Marijuana, Dagga, Kush, Weed. No-matter what you call it, the fact remains I am useless with it. Which is why I have opted to stay away from the dirty wonder weed. That was until it was gifted to me, not by some shady dealer in a dark alley, but by my future sister-in-law.
She handed me the little bags, off what looked like moldy herbs, and then began to recite her drug Ted Talk about, what strain it was, where and how it was grown and on and on.
She had obviously assumed that, I had puffed my way through adolescence.
As we pulled into the gate of the little cottage where I was staying, I thanked her for the present, and the ride home.
"Have a good time", she laughed.
"Okay, how to I roll it?" I replied sheepishly.

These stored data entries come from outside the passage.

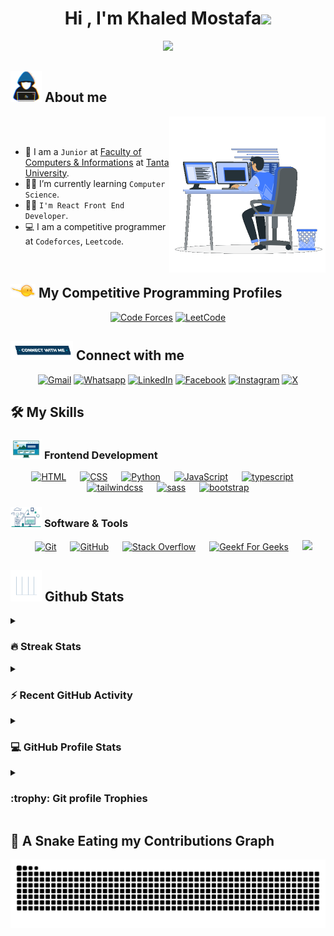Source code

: <h1 align="center">Hi , I'm Khaled Mostafa<img src="https://media.giphy.com/media/hvRJCLFzcasrR4ia7z/giphy.gif" width="35"></h1>
<p align="center">
  <a href="https://github.com/DenverCoder1/readme-typing-svg"><img src="https://readme-typing-svg.herokuapp.com?font=Time+New+Roman&color=%23C8BE25&size=25&center=true&vCenter=true&width=600&height=100&lines=React+Front+End+Developer;Computer+Science+Student;Always+learning+new+things"></a>
</p>
	
## <picture><img src = "https://github.com/khaledrokaya/khaledrokaya/blob/main/Images/about_me.gif?raw=trueImages/about_me.gif?raw=true" width = 50px></picture> About me

<picture> <img align="right" src="https://github.com/khaledrokaya/khaledrokaya/blob/main/Images/Right_Side.gif?raw=true" width = 250px></picture>

<br><br>

- :school: I am a `Junior` at [Faculty of Computers & Informations](https://ci.tanta.edu.eg/en/) at [Tanta University](https://tanta.edu.eg/).
- :student: I’m currently learning `Computer Science`.
- :technologist: `I'm React Front End Developer`.
- :computer: I am a competitive programmer at `Codeforces`, `Leetcode`.
<br>


## <picture> <img src="https://github.com/khaledrokaya/khaledrokaya/blob/main/Images/competitive_programming_profile.png?raw=true" width=40> </picture> My Competitive Programming Profiles

<p align="center">
  <a href="https://codeforces.com/profile/KhaledRokaya"><img src="https://img.icons8.com/external-tal-revivo-shadow-tal-revivo/50/000000/external-codeforces-programming-competitions-and-contests-programming-community-logo-shadow-tal-revivo.png" alt="Code Forces"/></a>
	<a href="https://leetcode.com/u/Khaledrokaya"><img src="https://img.icons8.com/external-tal-revivo-shadow-tal-revivo/50/000000/external-level-up-your-coding-skills-and-quickly-land-a-job-logo-shadow-tal-revivo.png" alt="LeetCode"/></a>
</p>

## <picture> <img src="https://github.com/khaledrokaya/khaledrokaya/blob/main/Images/Connect-with-me.gif?raw=true" width="100px"> </picture> Connect with me
<p align="center">
	<a href="mailto:khaled.mustafa.jr@gmail.com"><img img src="https://img.shields.io/badge/gmail-%23EA4335.svg?style=flat&logo=gmail&logoColor=white" alt="Gmail"/></a>
	<a href="https://wa.me/+201121370379"><img src="https://img.shields.io/badge/whatsapp-%2325D366.svg?style=flat&logo=whatsapp&logoColor=white" alt="Whatsapp"/></a>
	<a href="https://www.linkedin.com/in/khaled-mostafa-jr"><img src="https://img.shields.io/badge/linkedin-%230A66C2.svg?style=flat&logo=linkedin&logoColor=white" alt="LinkedIn"/></a>
	<a href="https://www.facebook.com/khaled.mostafa.jr"><img src="https://img.shields.io/badge/facebook-%231877F2.svg?style=flat&logo=facebook&logoColor=white" alt="Facebook"/></a>
	<a href="https://www.instagram.com/khaled_rokayaa"><img src="https://img.shields.io/badge/instagram-%23E4405F.svg?style=flat&logo=instagram&logoColor=white" alt="Instagram"/></a>
	<a href="https://x.com/KhaledMoJr"><img src="https://img.shields.io/badge/X-%23FFFC00.svg?style=flat&color=white&logo=X&logoColor=black" alt="X"/></a>
</p>



## 🛠️ My Skills

### <picture> <img src = "https://github.com/khaledrokaya/khaledrokaya/blob/main/Images/Front_End.gif?raw=true" width = 50px>  </picture> Frontend Development
<p align="center"> 
  <a href="https://www.w3.org/html/" target="_blank"> 
   <img alt="HTML" src="https://img.shields.io/badge/HTML5%20-%23E34F26.svg?style=flat&logo=html5&logoColor=white"></a>   
  &emsp;
  <a href="https://www.w3schools.com/css/" target="_blank">
    <img alt="CSS" src="https://img.shields.io/badge/CSS%20-%231572B6.svg?style=flat&logo=css3&logoColor=white"></a> 
  &emsp;
  <a href="https://www.python.org" target="_blank">
    <img alt="Python" src="https://img.shields.io/badge/react-%2361DAFB.svg?style=flat&logo=React&logoColor=black"></a>
  &emsp;
  <a href="https://developer.mozilla.org/en-US/docs/Web/JavaScript" target="_blank"> 
     <img alt="JavaScript" src="https://img.shields.io/badge/JavaScript%20-%23F7DF1E.svg?style=flat&logo=javascript&logoColor=black"></a>
   &emsp; 
  <a href="https://www.w3.org/typescript/" target="_blank"> 
   <img alt="typescript" src="https://img.shields.io/badge/typescript%20-%23E34F26.svg?style=flat&logo=typescript&logoColor=white&color=blue"></a> 
     &emsp; 
  <a href="https://www.w3.org/typescript/" target="_blank"> 
   <img alt="tailwindcss" src="https://img.shields.io/badge/tailwindCss%20-%23E34F26.svg?style=flat&logo=tailwindcss&logoColor=blue&color=lightblue"></a> 
      &emsp; 
  <a href="https://www.w3.org/typescript/" target="_blank"> 
   <img alt="sass" src="https://img.shields.io/badge/sass%20-%23E34F26.svg?style=flat&logo=sass&logoColor=white&color=pink"></a>
      &emsp; 
  <a href="https://www.w3.org/typescript/" target="_blank"> 
   <img alt="bootstrap" src="https://img.shields.io/badge/bootstrap%20-%23E34F26.svg?style=flat&logo=bootstrap&logoColor=white&color=purple"></a>  
</p>

 ### <picture> <img src = "https://github.com/khaledrokaya/khaledrokaya/blob/main/Images/Software_Tools.gif?raw=true" width = 50px>  </picture> Software & Tools
 
<p align="center">
  &emsp;
    <a href="#"><img alt="Git" src="https://img.shields.io/badge/Git%20-%23F05033.svg?style=flat&logo=git&logoColor=white"></a>
  &emsp;
    <a href="#"><img alt="GitHub" src="https://img.shields.io/badge/github-%23181717.svg?style=flat&logo=github&logoColor=white"></a>
  &emsp;
    <a href="#"><img alt="Stack Overflow" src="https://img.shields.io/badge/-Stack%20Overflow-FE7A16?style=flat&logo=stack-overflow&logoColor=white"></a>
  &emsp;
    <a href="#"><img alt="Geekf For Geeks" src="https://img.shields.io/badge/geeksforgeeks-%230F9D58.svg?style=flat&logo=geeksforgeeks&logoColor=white"></a>
  &emsp;
    <a href="#"><img src="https://img.shields.io/badge/sql server-%234479A1.svg?&style=flat&logoColor=white"/></a>
</p>

## <picture> <img src = "https://github.com/khaledrokaya/khaledrokaya/blob/main/Images/Statistics.gif?raw=true" width = 50px>  </picture> Github Stats

<details><summary><h3> 🔥 Streak Stats</h3></summary>

----	

<p align="center"><img src="https://github-readme-streak-stats.herokuapp.com/?user=khaledrokaya&theme=tokyonight_duo" alt="7oSkaaa" /></p>

</details>

<details><summary><h3>⚡ Recent GitHub Activity</h3></summary>

----
![KhaledRokaya's GitHub activity graph](https://github-readme-activity-graph.vercel.app/graph?username=khaledrokaya)
</details>
<details><summary><h3>💻 GitHub Profile Stats</h3></summary>

----
<p align="center">
    <a href="https://github.com/anuraghazra/github-readme-stats">
	    <img alt="KhaledRokaya's GitHub Stats" src="https://github-readme-stats.vercel.app/api?username=khaledrokaya&show_icons=true&count_private=true&locale=en&theme=tokyonight&layout=compact" height="230px"/></a>
	  <img src="https://github-readme-stats.vercel.app/api/top-langs?username=khaledrokaya&langs_count=10&show_icons=true&locale=en&theme=tokyonight" alt="7oSkaaa" height="230px"/>
<br/>

  <b>Note:</b> Top languages is only a metric of the languages my public code consists of and doesn't reflect experience or skill level.
  </p>
</details>

<details><summary> <h3> :trophy: Git profile Trophies </h3></summary>

----
	
<p align="center"> <a href="https://github.com/ryo-ma/github-profile-trophy"><img src="https://github-profile-trophy.vercel.app/?username=khaledrokaya&layout=compact&theme=tokyonight&column=4&margin-w=15&margin-h=15" alt="7oskaaa" /></a> </p>
	
</details>

## 🐍 A Snake Eating my Contributions Graph
	
<p align="center">
	<picture>
		  <source media="(prefers-color-scheme: dark)" srcset="https://raw.githubusercontent.com/khaledrokaya/khaledrokaya/output/github-contribution-grid-snake-dark.svg">
		  <source media="(prefers-color-scheme: light)" srcset="https://raw.githubusercontent.com/khaledrokaya/khaledrokaya/output/github-contribution-grid-snake.svg">
		  <img alt="github contribution grid snake animation" src="https://raw.githubusercontent.com/khaledrokaya/khaledrokaya/output/github-contribution-grid-snake.svg">
	</picture>
</p>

The look on her face was priceless. She'd just spent the last 45 minutes, giving her sermon on Weed to someone who, had no fucking clue what she was talking about.
The drivers door flung open and out strode a rather determined looking SIL.

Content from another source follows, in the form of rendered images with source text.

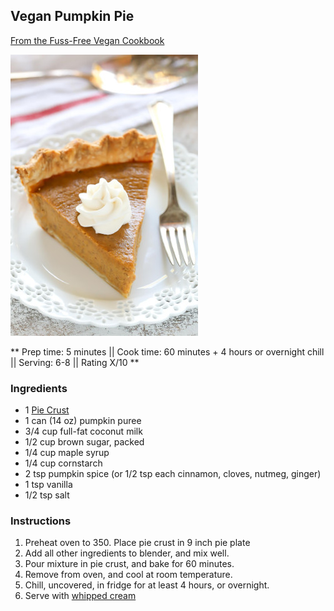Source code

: ## Vegan Pumpkin Pie

[From the Fuss-Free Vegan Cookbook](https://www.amazon.ca/s?k=fuss+free+vegan&crid=2QXY700P3THUW&sprefix=fuss+fr%2Caps%2C-1&ref=nb_sb_ss_i_1_6)

![Picture](../img/pumpkin_pie.jpg)

** Prep time: 5 minutes || Cook time: 60 minutes + 4 hours or overnight chill || Serving: 6-8 || Rating X/10 **

### Ingredients

- 1 [Pie Crust]('')
- 1 can (14 oz) pumpkin puree
- 3/4 cup full-fat coconut milk
- 1/2 cup brown sugar, packed
- 1/4 cup maple syrup
- 1/4 cup cornstarch
- 2 tsp pumpkin spice (or 1/2 tsp each cinnamon, cloves, nutmeg, ginger)
- 1 tsp vanilla
- 1/2 tsp salt

### Instructions

1. Preheat oven to 350. Place pie crust in 9 inch pie plate
1. Add all other ingredients to blender, and mix well.
1. Pour mixture in pie crust, and bake for 60 minutes.
1. Remove from oven, and cool at room temperature. 
1. Chill, uncovered, in fridge for at least 4 hours, or overnight.
1. Serve with [whipped cream](coconut_whipped_cream.md)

"Okay, I am going to roll you a J", she exclaimed.
Ten minutes, and a whole lot of cutting, crushing and rolling, later, there she proudly presented a fat white joint, about half the width of my little finger and the length of my palm.
She beamed with pride as she looked upon her little creation.
She looked up at me, probably expecting me to be in awe and wonder at what she'd done.
Clearly, my face did not adequately convey the awe and wonder she was hoping for.
It was at that point, we she'd decided that, her little work of art was far to good to simply leave in the hands of a heathen like me.
She casually placed the little cylindrical package between her lips and lit up.
Seating her self on my ugly green couch, she pulled in before exhaling a huge cloud of musty smoke.